While we’re supposed to wonder what he’ll do, he takes Pacino out for a night of mischief and sentimental wiseguy reminiscence. Needing “to party,” they go to a brothel. Needing Viagra, they rob a pharmacy. Needing medical attention for a Viagra overdose, they go to the ER, where the habit of demoting actors into dull parodies of their past personas continues, and Julianna Margulies plays a nurse.

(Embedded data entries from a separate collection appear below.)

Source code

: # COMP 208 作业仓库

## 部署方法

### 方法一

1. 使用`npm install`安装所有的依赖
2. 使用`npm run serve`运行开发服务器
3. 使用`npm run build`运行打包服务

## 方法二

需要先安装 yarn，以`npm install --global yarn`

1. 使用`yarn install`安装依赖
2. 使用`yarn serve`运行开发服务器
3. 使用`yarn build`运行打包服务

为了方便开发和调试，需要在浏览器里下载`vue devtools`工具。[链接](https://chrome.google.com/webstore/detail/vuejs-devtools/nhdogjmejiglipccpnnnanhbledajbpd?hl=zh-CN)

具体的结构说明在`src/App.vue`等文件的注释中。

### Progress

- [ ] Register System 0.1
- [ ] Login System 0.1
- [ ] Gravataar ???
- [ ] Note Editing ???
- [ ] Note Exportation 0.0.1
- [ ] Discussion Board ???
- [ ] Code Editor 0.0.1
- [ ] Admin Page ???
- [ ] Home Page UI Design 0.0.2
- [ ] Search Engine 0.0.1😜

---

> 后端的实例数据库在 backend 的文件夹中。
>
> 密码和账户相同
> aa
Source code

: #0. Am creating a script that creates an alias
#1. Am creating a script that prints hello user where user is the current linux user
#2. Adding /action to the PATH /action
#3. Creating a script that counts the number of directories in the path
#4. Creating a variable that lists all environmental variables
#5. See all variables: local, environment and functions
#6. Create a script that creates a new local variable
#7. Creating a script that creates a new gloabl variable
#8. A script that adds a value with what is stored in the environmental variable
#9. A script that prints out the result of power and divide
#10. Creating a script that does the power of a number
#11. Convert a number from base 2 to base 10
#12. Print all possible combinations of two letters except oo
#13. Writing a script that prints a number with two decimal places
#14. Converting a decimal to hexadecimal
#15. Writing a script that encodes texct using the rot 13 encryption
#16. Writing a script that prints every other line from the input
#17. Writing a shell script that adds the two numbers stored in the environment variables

It so happens that her father—played by Arkin—is the guys’ former getaway driver, now withering away in an old-folks’ home. They break him out. They go back to the brothel. They steal a car and find a naked woman in its trunk, then gallantly abet her brutal revenge on the thugs who put her there. Now and then they pause for steaks and more reminiscence at the all-night diner where a cute young waitress has nothing better to do than be perky and adore them. She figures into the plot, preposterously, too.
Spoiler alert: One of the guys dies. It’s hard to blame him, given a story not worth sticking around for. We do get that it’s supposed to be a last hurrah anyway, and no amount of unnaturally outrageous pseudo-Tarantino antics can shake off the reflective mood. “Like the old days,” Arkin says. “No, better,” says Pacino. “Yeah,” Arkin says, why?” “Because we can appreciate it,” says Pacino.
Well, if he says so. Pacino still gives off the same frothy babble he’s been good for since whenever he became so depressingly easy to imitate, only now it comes in a lethargic ooze. Arkin obviously has a knack for capering, but here he’s a blur, still gliding down that no-resistance zipline from Little Miss Sunshine all the way to Argo. Walken comes closest to real dignity, but only when not saying anything. Otherwise, his line readings range from characteristically quixotic to just wrong, and there’s the sense that neither screenwriter Noah Haidle nor director Fisher Stevens would’ve dared to correct him.
And we’re just supposed to be grateful, too, for the privilege of witnessing this particular power trio noodling together at last. It’s as if asking Stand Up Guys to work harder—at honoring what these three actors have meant to us and at wringing real pathos from the innately absurd ravages of time—would be asking too much. Instead of playing out patiently and with real feeling, like one of the fine old soul grooves filling up its soundtrack, it figures just having the soundtrack is enough. Well, that, plus the requisite Viagra gag, which perhaps couldn’t be avoided, as any suggestion of potency here is grotesquely synthetic.
Stand Up Guys does get us thinking about mortality. Someday, there’ll be no more old-man dick schtick or shots looking up at gangsters from inside a car trunk, and then what’ll the movies do?